Number of common street types: 38
['Alameda',
 'Alley',
 'Ave',
 'Ave.',
 'Avenue',
 'Blvd',
 'Boulevard',
 'Bridgeway',
 'Broadway',
 'Center',
 'Circle',
 'Court',
 'Dr',
 'Drive',
 'Embarcadero',
 'Gardens',
 'H',
 'Highway',
 'Lane',
 'Las',
 'Loop',
 'Mason',
 'Ora',
 'Parkway',
 'Path',
 'Place',
 'Plaza',
 'Plz',
 'Rd',
 'Real',
 'Road',
 'Square',
 'St',
 'Street',
 'Terrace',
 'Walk',
 'Way',
 'avenue']


### I found that there are unusual street types in the list, such as "Alameda", "H", ''Gardens'', "Las", "Ora" and "Square". In order to confirm if they are real street types unique to the San Francisco area, I'd like to pull out the full street name of unusual street types.

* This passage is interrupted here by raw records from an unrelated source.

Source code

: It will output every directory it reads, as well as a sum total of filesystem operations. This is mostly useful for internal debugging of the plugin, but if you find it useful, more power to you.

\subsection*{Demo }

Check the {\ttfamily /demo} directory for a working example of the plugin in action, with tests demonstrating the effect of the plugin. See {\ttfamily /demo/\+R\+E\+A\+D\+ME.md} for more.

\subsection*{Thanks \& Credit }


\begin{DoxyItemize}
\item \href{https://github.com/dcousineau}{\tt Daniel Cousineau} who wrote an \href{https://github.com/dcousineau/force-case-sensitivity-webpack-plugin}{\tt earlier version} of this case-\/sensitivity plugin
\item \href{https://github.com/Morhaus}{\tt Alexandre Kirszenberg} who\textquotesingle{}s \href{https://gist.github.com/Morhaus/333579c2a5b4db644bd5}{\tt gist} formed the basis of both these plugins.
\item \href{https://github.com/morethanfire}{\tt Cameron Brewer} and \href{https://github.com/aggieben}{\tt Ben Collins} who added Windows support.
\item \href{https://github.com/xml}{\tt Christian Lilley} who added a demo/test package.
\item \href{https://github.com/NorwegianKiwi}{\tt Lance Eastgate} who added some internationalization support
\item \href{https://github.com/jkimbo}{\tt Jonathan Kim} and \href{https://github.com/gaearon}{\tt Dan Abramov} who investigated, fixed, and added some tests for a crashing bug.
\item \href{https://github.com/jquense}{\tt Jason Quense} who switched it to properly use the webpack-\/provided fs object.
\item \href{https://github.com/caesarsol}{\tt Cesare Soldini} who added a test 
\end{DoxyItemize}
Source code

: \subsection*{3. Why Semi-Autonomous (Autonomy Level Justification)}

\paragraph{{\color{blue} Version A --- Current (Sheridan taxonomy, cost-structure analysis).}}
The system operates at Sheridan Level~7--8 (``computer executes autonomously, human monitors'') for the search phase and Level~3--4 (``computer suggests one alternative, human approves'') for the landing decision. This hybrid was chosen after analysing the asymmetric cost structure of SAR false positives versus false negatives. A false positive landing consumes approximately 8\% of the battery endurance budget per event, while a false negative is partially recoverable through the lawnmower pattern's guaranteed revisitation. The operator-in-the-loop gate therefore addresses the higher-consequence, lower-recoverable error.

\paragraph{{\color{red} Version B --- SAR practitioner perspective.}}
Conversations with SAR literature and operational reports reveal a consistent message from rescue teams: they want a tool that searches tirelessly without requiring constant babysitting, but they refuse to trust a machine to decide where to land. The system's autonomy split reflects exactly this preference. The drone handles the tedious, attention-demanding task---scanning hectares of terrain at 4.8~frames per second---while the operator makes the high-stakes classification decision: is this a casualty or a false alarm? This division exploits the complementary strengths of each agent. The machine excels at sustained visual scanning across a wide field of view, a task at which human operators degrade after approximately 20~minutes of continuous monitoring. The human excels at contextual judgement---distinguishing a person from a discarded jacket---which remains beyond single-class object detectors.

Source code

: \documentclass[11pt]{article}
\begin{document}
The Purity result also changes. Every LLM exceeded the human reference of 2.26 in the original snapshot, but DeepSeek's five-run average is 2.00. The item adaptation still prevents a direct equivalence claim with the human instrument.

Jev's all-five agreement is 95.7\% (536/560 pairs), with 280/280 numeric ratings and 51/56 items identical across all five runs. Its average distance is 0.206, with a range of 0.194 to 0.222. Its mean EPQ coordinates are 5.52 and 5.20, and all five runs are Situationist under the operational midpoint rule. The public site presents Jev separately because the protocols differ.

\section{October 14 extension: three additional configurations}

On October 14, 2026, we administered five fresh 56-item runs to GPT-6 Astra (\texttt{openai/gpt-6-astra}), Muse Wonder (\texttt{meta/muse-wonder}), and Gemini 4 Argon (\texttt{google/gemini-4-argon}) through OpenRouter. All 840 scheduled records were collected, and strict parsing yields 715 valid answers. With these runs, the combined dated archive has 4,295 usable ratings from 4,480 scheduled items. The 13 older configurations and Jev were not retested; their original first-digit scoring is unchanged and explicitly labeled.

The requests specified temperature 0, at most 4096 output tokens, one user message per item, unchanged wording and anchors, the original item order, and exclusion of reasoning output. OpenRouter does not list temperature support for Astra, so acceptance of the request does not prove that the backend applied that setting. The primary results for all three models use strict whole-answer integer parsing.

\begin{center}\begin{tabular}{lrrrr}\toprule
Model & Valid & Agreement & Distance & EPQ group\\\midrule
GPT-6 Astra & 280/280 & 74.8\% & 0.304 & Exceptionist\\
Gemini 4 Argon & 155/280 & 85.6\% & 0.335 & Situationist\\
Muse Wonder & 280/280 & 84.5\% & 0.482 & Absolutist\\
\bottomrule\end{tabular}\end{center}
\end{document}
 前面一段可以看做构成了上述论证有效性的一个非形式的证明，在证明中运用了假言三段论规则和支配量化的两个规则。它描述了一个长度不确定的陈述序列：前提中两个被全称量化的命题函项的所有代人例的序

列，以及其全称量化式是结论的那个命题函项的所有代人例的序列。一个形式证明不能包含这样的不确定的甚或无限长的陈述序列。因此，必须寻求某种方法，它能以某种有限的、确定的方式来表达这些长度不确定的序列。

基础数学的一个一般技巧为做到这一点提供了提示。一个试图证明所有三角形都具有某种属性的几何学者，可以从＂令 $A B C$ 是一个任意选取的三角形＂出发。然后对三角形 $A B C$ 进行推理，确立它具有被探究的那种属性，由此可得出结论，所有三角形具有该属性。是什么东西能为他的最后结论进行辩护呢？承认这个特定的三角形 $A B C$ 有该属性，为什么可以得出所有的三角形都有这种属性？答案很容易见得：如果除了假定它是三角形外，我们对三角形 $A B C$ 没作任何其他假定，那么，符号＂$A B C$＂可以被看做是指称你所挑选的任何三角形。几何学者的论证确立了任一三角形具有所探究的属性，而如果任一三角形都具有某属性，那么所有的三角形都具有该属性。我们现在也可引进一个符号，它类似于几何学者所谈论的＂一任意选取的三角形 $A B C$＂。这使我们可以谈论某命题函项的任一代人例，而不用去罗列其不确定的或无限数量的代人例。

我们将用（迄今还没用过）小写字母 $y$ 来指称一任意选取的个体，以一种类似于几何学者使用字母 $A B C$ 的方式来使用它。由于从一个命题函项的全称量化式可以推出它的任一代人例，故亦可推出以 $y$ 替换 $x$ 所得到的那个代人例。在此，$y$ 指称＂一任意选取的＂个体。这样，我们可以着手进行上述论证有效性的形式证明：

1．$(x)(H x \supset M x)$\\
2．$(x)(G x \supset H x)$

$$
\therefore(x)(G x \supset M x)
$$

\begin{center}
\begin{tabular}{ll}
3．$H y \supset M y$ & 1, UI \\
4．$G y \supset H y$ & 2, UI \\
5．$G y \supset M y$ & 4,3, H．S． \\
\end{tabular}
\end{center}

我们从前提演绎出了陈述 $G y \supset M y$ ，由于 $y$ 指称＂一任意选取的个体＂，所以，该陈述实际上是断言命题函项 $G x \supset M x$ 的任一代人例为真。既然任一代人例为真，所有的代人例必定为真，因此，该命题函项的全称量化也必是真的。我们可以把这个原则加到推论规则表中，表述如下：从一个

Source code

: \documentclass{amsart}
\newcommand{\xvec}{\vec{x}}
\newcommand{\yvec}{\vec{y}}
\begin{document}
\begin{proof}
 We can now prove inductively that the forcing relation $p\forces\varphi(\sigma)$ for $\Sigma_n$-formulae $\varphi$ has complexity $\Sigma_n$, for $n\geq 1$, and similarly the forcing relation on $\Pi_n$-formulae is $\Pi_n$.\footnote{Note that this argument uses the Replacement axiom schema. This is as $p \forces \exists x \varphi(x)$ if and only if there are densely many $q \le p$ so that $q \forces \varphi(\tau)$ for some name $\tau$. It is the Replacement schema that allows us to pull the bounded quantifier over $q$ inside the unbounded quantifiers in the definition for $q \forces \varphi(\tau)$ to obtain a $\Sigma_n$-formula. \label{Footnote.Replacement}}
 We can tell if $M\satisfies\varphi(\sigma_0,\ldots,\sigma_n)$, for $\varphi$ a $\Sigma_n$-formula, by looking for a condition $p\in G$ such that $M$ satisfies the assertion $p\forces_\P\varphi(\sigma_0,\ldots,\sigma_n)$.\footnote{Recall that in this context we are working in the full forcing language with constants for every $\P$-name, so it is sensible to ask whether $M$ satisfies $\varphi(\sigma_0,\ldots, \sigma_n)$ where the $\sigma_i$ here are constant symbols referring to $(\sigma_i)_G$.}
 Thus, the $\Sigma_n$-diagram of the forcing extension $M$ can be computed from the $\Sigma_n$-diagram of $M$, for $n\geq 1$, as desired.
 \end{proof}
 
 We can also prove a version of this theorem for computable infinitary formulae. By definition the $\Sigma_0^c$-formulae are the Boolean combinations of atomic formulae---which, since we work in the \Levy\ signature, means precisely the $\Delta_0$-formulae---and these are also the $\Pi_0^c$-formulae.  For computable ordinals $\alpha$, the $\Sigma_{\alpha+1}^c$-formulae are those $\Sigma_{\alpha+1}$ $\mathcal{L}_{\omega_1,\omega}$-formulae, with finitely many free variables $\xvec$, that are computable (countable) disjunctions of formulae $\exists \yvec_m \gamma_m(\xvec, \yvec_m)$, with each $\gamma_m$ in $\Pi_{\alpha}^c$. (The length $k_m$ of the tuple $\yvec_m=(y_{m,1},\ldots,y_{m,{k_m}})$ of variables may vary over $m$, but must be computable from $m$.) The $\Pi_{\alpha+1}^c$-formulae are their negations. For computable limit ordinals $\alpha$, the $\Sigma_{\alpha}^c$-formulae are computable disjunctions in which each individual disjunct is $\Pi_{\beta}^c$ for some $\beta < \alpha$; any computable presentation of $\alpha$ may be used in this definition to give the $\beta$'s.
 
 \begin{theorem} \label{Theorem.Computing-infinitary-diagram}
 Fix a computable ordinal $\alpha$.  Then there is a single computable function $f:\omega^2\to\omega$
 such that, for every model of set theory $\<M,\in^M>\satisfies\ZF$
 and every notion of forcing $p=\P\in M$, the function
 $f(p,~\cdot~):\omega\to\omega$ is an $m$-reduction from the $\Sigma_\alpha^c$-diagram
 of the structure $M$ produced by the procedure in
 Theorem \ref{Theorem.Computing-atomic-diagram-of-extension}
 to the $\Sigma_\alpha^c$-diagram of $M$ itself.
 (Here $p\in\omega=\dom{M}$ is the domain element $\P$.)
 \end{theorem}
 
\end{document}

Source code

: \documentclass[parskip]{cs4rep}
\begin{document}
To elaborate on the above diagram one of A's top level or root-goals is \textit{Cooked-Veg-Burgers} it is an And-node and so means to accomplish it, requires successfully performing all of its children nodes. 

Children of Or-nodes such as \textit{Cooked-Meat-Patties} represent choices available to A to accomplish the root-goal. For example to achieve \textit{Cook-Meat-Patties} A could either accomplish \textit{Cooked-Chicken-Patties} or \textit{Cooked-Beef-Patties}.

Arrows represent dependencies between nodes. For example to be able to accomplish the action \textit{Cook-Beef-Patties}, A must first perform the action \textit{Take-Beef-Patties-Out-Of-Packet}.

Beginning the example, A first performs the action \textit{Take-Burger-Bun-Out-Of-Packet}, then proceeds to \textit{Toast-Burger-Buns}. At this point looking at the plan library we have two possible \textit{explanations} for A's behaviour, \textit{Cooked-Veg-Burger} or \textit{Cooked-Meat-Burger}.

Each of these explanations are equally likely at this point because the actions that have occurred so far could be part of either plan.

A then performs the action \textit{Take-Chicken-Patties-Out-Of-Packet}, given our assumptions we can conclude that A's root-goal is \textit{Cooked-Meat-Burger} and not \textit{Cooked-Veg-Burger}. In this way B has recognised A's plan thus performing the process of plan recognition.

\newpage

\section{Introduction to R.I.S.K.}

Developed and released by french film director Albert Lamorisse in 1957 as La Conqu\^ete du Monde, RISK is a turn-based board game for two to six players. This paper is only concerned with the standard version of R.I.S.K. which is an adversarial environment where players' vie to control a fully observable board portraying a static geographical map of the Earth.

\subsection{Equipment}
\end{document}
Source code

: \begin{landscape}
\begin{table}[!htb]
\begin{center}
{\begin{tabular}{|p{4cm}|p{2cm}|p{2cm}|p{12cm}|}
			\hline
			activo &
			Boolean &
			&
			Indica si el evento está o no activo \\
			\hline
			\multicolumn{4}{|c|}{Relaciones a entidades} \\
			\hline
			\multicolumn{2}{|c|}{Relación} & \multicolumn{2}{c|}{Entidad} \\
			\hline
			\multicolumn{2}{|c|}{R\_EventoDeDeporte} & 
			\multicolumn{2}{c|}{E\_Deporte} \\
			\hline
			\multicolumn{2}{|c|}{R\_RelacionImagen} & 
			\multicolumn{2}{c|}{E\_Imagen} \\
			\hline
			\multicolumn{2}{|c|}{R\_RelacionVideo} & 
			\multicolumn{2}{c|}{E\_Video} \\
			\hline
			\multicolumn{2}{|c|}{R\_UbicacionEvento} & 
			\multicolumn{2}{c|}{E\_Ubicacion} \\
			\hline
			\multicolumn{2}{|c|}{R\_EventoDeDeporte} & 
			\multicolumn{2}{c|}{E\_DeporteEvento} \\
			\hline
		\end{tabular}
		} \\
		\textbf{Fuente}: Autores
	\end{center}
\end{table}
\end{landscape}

Given the small number of unusual street types, I can examine them manually.  

In [115]:
unusual_street_types = ["Alameda", "H", "Gardens", "Las", "Ora", "Square"]
unusual_street_names = set()
for elem in get_element(sf_data, tags= ("tag")):
    if elem.get('k') == "addr:street":
        v = elem.get('v')
        m = street_type_re.search(v)
        if m:
            if m.group() in unusual_street_types:
                unusual_street_names.add(elem.get('v')) 
    elem.clear()


In [116]:
pprint.pprint(list(unusual_street_names))

['Avenue H',
 'Eureka Square',
 'Jack London Square',
 'The Alameda',
 'Union Square',
 'Avenue Del Ora',
 'Alameda De Las',
 'Shattuck Square',
 'West Mall Square',
 'Wildwood Gardens',
 'Alameda',
 'Orinda Theatre Square',
 'Berkeley Square']


### By googling the above unusual street names, I found that some of the streets actually exist. However, some are landmarks, not street names. Therefore, I decided to keep the existing street names and remove landmarks, including "Gardens", "Sqaure" and "Alameda" from common street type list.

In [117]:
remove_street = ["Gardens","Square","Alameda"]
for i in remove_street:
    common_street_types.remove(i)

In [118]:
print "Common street types:", len(common_street_types)
pprint.pprint(list(common_street_types))

Common street types: 35
['Alley',
 'Ave',
 'Ave.',
 'Avenue',
 'Blvd',
 'Boulevard',
 'Bridgeway',
 'Broadway',
 'Center',
 'Circle',
 'Court',
 'Dr',
 'Drive',
 'Embarcadero',
 'H',
 'Highway',
 'Lane',
 'Las',
 'Loop',
 'Mason',
 'Ora',
 'Parkway',
 'Path',
 'Place',
 'Plaza',
 'Plz',
 'Rd',
 'Real',
 'Road',
 'St',
 'Street',
 'Terrace',
 'Walk',
 'Way',
 'avenue']


### In the above list of common street types, there is inconsistency for a given street type. For example, "Avenue" has the three forms -  "Ave", "Avenue" and "avenue". The next step is to audit the street types and create a list of standard common street types.

In [119]:
# create a map to correct inconsistent street types
mapping = { 
            "Ave": 'Avenue',
            "Ave.": 'Avenue',
           "avenue": 'Avenue',
            "Blvd": "Boulevard",
           "Dr": "Drive",
           "Plz": "Plaza",
           'Rd': 'Road',
           "St": "Street"
            }

expected = common_street_types

In [120]:
#based on the most common street types, create a standard list street types
for key, value in mapping.items():
    expected.remove(key)

In [121]:
print "Number of expected street types", len(expected)
print expected

Number of expected street types 27
['Alley', 'Avenue', 'Boulevard', 'Bridgeway', 'Broadway', 'Center', 'Circle', 'Court', 'Drive', 'Embarcadero', 'H', 'Highway', 'Lane', 'Las', 'Loop', 'Mason', 'Ora', 'Parkway', 'Path', 'Place', 'Plaza', 'Real', 'Road', 'Street', 'Terrace', 'Walk', 'Way']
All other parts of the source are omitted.